Set down the final part of the listing, which starts at the line containing "template<class... Args>" and runs to the last line, exactly and completely.

(EXTRACTED INFORMATION)

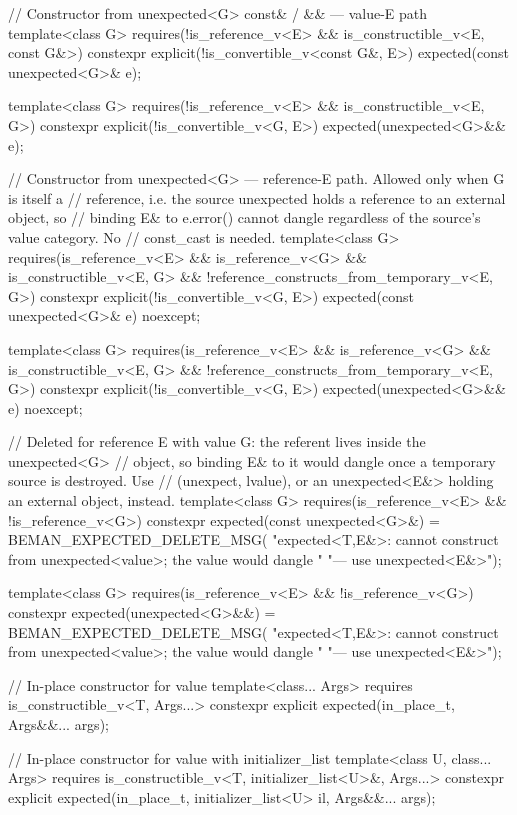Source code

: \begin{codeblock}
{  // Constructor from unexpected<G> const& / && — value-E path
  template<class G>
    requires(!is_reference_v<E> && is_constructible_v<E, const G&>)
  constexpr explicit(!is_convertible_v<const G&, E>) expected(const unexpected<G>& e);

  template<class G>
    requires(!is_reference_v<E> && is_constructible_v<E, G>)
  constexpr explicit(!is_convertible_v<G, E>) expected(unexpected<G>&& e);

  // Constructor from unexpected<G> — reference-E path. Allowed only when G is itself a
  // reference, i.e. the source unexpected holds a reference to an external object, so
  // binding E& to e.error() cannot dangle regardless of the source's value category. No
  // const_cast is needed.
  template<class G>
    requires(is_reference_v<E> && is_reference_v<G> && is_constructible_v<E, G> &&
             !reference_constructs_from_temporary_v<E, G>)
  constexpr explicit(!is_convertible_v<G, E>) expected(const unexpected<G>& e) noexcept;

  template<class G>
    requires(is_reference_v<E> && is_reference_v<G> && is_constructible_v<E, G> &&
             !reference_constructs_from_temporary_v<E, G>)
  constexpr explicit(!is_convertible_v<G, E>) expected(unexpected<G>&& e) noexcept;

  // Deleted for reference E with value G: the referent lives inside the unexpected<G>
  // object, so binding E& to it would dangle once a temporary source is destroyed. Use
  // (unexpect, lvalue), or an unexpected<E&> holding an external object, instead.
  template<class G>
    requires(is_reference_v<E> && !is_reference_v<G>)
  constexpr expected(const unexpected<G>&) = BEMAN_EXPECTED_DELETE_MSG(
      "expected<T,E&>: cannot construct from unexpected<value>; the value would dangle "
      "— use unexpected<E&>");

  template<class G>
    requires(is_reference_v<E> && !is_reference_v<G>)
  constexpr expected(unexpected<G>&&) = BEMAN_EXPECTED_DELETE_MSG(
      "expected<T,E&>: cannot construct from unexpected<value>; the value would dangle "
      "— use unexpected<E&>");

  // In-place constructor for value
  template<class... Args>
    requires is_constructible_v<T, Args...>
  constexpr explicit expected(in_place_t, Args&&... args);

  // In-place constructor for value with initializer_list
  template<class U, class... Args>
    requires is_constructible_v<T, initializer_list<U>&, Args...>
  constexpr explicit expected(in_place_t, initializer_list<U> il, Args&&... args);

}
\end{codeblock}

(End EXTRACTED INFORMATION)

• _TASK SOLUTION_:
  template<class... Args>
    requires is_constructible_v<T, Args...>
  constexpr explicit expected(in_place_t, Args&&... args);

  // In-place constructor for value with initializer_list
  template<class U, class... Args>
    requires is_constructible_v<T, initializer_list<U>&, Args...>
  constexpr explicit expected(in_place_t, initializer_list<U> il, Args&&... args);

}
\end{codeblock}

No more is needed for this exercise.